Expliquez moi comme si j'avais 5 ans, s'il vous plaît : comment transformer de l'urine en eau potable ? Il faut d'abord récupérer l'urine – au festival de Ghent, on a seulement récupéré de l'urine masculine, car on avait besoin de la récupérer séparée des excréments. On l'a récoltée depuis les urinoirs de notre réservoir central, puis nous l'avons chauffée en utilisant de l'énergie solaire. On a alors pu séparer l'eau des nutriments. On a récupéré l'eau propre et les trucs qui restaient, on en a fait une sorte de poudre ou de cristal, qui contient tout le nitrogène, le phosphore et le potassium.

La changer en bière est assez amusant mais ce n'est pas tout à fait la vocation première de cette technologie, pas vrai ? Non, la bière, c'est un peu notre petit gadget – et c'est aussi une manière de s'adonner à une expérience sociale. Une manière d'intéresser les gens à notre projet. Mais le marché principal que nous visons, ce sont les fermiers des pays en voie de développement.
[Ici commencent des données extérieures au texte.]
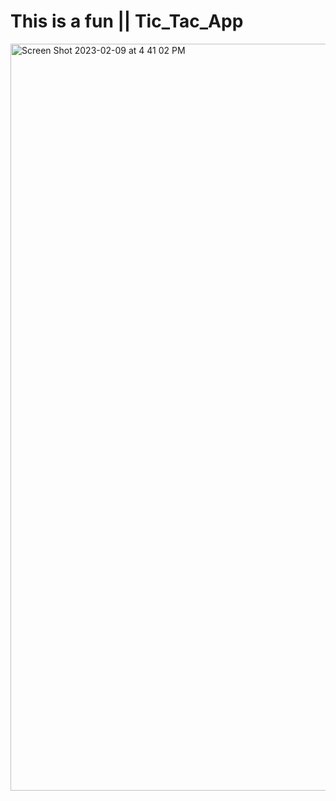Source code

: # This is a fun || Tic_Tac_App
<img width="1195" alt="Screen Shot 2023-02-09 at 4 41 02 PM" src="https://user-images.githubusercontent.com/63207127/217864451-ddbad788-92f5-47c8-9229-a578994deacb.png">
Est-ce que vous travaillez avec une brasserie en particulier pour fabriquer la bière ? Oui, avec De Wilde Brouwers, une brasserie locale de Ghent. Le brasseur est un de nos anciens étudiants. Il brasse les trois versions de la « Sewer to Brewer », et il le fait chez lui, en brassant près de 2 000 litres par mois.

Quand est-ce que la troisième version sera prête ? On a testé l'eau et nous savons qu'elle est bonne, mais elle a besoin d'être testée par l'agence de sécurité alimentaire. Ces tests auront probablement lieu en septembre et après ça, on démarrera le brassage de la bière. On devrait avoir fini à la fin de l'année.